Voorzitter. In de motie-Ouwehand op stuk nr. 153 wordt de regering verzocht om de omvang van highgrading te onderzoeken. Ik zeg zo'n onderzoek toe, onder de voorwaarde dat het gaat om schepen die onder Nederlandse vlag varen. Ik kan geen onderzoek met de NVWA doen naar niet-Nederlandse schepen. Dat is echt onmogelijk. Mevrouw Ouwehand heeft het niet letterlijk in de motie gezet, maar ze zei het wel in haar toelichting. Als ze de motie zo breed uitlegt als ze in de toelichting deed, moet ik de motie ontraden. Anders zeg ik het onderzoek toe.

Mevrouw Ouwehand (PvdD):

Dank. Dan vraag ik de staatssecretaris om zo breed mogelijk te kijken naar de definitie van "Nederlandse schepen". Een Nederlands moederbedrijf kan er misschien nog bij. Verder ga ik akkoord met de duiding van de staatssecretaris.

Staatssecretaris Dijksma:

Het gaat gewoon om schepen onder Nederlandse vlag. Het is simpel. Zo gaan we het doen.
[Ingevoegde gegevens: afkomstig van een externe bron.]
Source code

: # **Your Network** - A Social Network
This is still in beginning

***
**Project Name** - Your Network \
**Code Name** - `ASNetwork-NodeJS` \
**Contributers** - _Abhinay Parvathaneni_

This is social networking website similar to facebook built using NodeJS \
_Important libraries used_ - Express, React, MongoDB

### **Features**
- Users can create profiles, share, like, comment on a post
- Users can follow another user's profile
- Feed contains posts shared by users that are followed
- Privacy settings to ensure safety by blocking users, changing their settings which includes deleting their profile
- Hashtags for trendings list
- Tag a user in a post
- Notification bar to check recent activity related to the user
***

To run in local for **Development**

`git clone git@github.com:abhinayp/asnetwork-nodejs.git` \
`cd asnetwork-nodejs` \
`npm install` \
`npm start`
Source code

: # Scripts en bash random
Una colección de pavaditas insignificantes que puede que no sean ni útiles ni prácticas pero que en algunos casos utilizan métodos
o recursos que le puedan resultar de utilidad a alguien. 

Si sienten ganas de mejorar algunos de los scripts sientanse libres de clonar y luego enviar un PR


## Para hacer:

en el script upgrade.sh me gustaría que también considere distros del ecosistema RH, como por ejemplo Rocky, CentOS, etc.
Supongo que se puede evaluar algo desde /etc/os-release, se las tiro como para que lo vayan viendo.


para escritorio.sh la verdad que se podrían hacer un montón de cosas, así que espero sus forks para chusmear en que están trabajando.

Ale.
Ik zou mevrouw Ouwehand willen vragen om haar tweede motie op stuk nr. 154 aan te houden. Ik kom na het reces met een brief over vissenwelzijn. Of het nodig is om de hele nota te actualiseren, moet zij op basis van de brief maar beoordelen. Ik adviseer om de motie aan te houden, anders moet ik haar ontraden.

De voorzitter:

Zeg het maar, mevrouw Ouwehand, of u de motie aanhoudt.

Mevrouw Ouwehand (PvdD):

Ik weet het nog niet.

Staatssecretaris Dijksma:

Ze heeft nog tot morgen de tijd.

In de motie-Graus/Dijkgraaf op stuk nr. 155 wordt gevraagd om de strafpunten op naam van de schipper te zetten en niet op naam van het schip. Voor deze vraag had ik even tijd nodig. Uit EU-regelgeving volgt dat zowel de vergunninghouder als de schipper de strafpunten krijgt. Daar kunnen we niet zelfstandig in gaan grasduinen. Vooralsnog moet ik de motie ontraden. Het vergt nog nader onderzoek, dus de heer Graus kan de motie ook aanhouden.

De heer Graus (PVV):

Ik heb pas een gesprek gehad met de heren Dijkgraaf, Geurts en Bosman, en de visserijsector. Vanuit de sector liet men ons weten dat op sommige schepen strafpunten staan. Een schipper koopt niet-wetend zo'n schip en moet vervolgens drie maanden in de haven blijven liggen, omdat er nog strafpunten op het schip staan. Dat heeft de visserijsector ons zelf gemeld.

Staatssecretaris Dijksma:

Dat bestrijd ik ook niet, maar wat de heer Graus vraagt, is iets wat misschien niet zomaar kan. Daar gaat het om. Hij vraagt mij om de strafpunten voortaan alleen op naam van de schipper te zetten. Ik geef net aan dat ik vermoed dat de vergunninghouder de strafpunten soms krijgt vanuit EU-regelgeving. De vergunninghouder kan een ander zijn dan de schipper. Daardoor komen dit soort situaties voor.

De heer Graus (PVV):

Dan stel ik voor dat de staatssecretaris op onderzoek uitgaat, zodat we het klip-en-klaar krijgen. Gaat zij zich inzetten om dit ongedaan te maken?

Staatssecretaris Dijksma:

Ik schrijf u heel snel een brief. Wellicht vandaag nog, maar in ieder geval deze week. Daar komt het in naar voren. Ik kan wel op onderzoek uitgaan, maar soms heb je gewoon te maken met regelgeving. En dat is niet altijd alleen maar door mij bepaalde regelgeving.

De voorzitter:

De vraag aan de heer Graus is of hij de motie wil aanhouden, totdat de staatssecretaris met een brief komt.

Staatssecretaris Dijksma:

Zeker, anders zal ik de motie zeker ontraden.

De voorzitter:

Mijnheer Dijkgraaf, heel kort, want u bent niet de eerste ondertekenaar.

De heer Dijkgraaf (SGP):

De heer Graus gaat de motie niet aanhouden. Ik roep de staatssecretaris op om zich in Brussel in te zetten om de regelgeving te veranderen. Dit leidt immers tot heel gekke situaties. De staatssecretaris kan de motie natuurlijk ook op deze manier interpreteren: dat zij alles doet binnen haar mogelijkheden om dit de goede kant op te krijgen.

Staatssecretaris Dijksma:

Dat staat niet in de motie. Ik kan interpreteren wat ik wil, maar ik kijk ook naar wat mij via de motie wordt gevraagd en dat is echt iets anders. Ik ontraad de motie.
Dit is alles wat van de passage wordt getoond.